__TASK BRIEF__. Please retype the whole listing so that it matches the original exactly.

__GIVEN RECORDS__.
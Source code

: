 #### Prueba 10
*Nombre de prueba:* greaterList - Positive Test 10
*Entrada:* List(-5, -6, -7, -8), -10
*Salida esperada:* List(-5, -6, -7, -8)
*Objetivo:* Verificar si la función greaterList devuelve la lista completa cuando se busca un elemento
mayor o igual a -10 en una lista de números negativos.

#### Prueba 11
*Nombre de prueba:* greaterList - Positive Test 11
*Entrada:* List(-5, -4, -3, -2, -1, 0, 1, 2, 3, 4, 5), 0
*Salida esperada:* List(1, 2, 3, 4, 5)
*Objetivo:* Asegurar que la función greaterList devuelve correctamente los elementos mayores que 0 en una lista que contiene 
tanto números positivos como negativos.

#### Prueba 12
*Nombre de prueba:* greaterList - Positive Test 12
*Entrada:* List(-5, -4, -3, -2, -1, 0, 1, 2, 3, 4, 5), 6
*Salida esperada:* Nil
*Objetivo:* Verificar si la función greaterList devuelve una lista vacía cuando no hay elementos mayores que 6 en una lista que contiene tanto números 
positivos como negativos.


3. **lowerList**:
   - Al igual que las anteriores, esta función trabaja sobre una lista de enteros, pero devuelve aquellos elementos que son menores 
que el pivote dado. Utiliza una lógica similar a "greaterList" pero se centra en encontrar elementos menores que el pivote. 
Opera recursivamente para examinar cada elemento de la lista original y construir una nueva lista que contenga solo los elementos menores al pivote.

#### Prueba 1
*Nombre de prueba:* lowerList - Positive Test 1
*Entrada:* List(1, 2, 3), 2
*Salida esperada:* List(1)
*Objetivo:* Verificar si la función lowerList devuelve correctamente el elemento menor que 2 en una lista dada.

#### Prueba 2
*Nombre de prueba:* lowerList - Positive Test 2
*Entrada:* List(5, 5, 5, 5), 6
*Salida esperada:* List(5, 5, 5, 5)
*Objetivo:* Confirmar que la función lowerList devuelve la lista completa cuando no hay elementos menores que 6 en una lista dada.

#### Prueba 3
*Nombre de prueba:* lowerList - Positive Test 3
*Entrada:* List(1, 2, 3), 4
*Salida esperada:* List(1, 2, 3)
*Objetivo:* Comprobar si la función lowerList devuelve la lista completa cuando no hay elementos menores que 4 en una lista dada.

__ANSWER SPACE__.
Source code

: #### Prueba 10
*Nombre de prueba:* greaterList - Positive Test 10
*Entrada:* List(-5, -6, -7, -8), -10
*Salida esperada:* List(-5, -6, -7, -8)
*Objetivo:* Verificar si la función greaterList devuelve la lista completa cuando se busca un elemento
mayor o igual a -10 en una lista de números negativos.

#### Prueba 11
*Nombre de prueba:* greaterList - Positive Test 11
*Entrada:* List(-5, -4, -3, -2, -1, 0, 1, 2, 3, 4, 5), 0
*Salida esperada:* List(1, 2, 3, 4, 5)
*Objetivo:* Asegurar que la función greaterList devuelve correctamente los elementos mayores que 0 en una lista que contiene 
tanto números positivos como negativos.

#### Prueba 12
*Nombre de prueba:* greaterList - Positive Test 12
*Entrada:* List(-5, -4, -3, -2, -1, 0, 1, 2, 3, 4, 5), 6
*Salida esperada:* Nil
*Objetivo:* Verificar si la función greaterList devuelve una lista vacía cuando no hay elementos mayores que 6 en una lista que contiene tanto números 
positivos como negativos.


3. **lowerList**:
   - Al igual que las anteriores, esta función trabaja sobre una lista de enteros, pero devuelve aquellos elementos que son menores 
que el pivote dado. Utiliza una lógica similar a "greaterList" pero se centra en encontrar elementos menores que el pivote. 
Opera recursivamente para examinar cada elemento de la lista original y construir una nueva lista que contenga solo los elementos menores al pivote.

#### Prueba 1
*Nombre de prueba:* lowerList - Positive Test 1
*Entrada:* List(1, 2, 3), 2
*Salida esperada:* List(1)
*Objetivo:* Verificar si la función lowerList devuelve correctamente el elemento menor que 2 en una lista dada.

#### Prueba 2
*Nombre de prueba:* lowerList - Positive Test 2
*Entrada:* List(5, 5, 5, 5), 6
*Salida esperada:* List(5, 5, 5, 5)
*Objetivo:* Confirmar que la función lowerList devuelve la lista completa cuando no hay elementos menores que 6 en una lista dada.

#### Prueba 3
*Nombre de prueba:* lowerList - Positive Test 3
*Entrada:* List(1, 2, 3), 4
*Salida esperada:* List(1, 2, 3)
*Objetivo:* Comprobar si la función lowerList devuelve la lista completa cuando no hay elementos menores que 4 en una lista dada.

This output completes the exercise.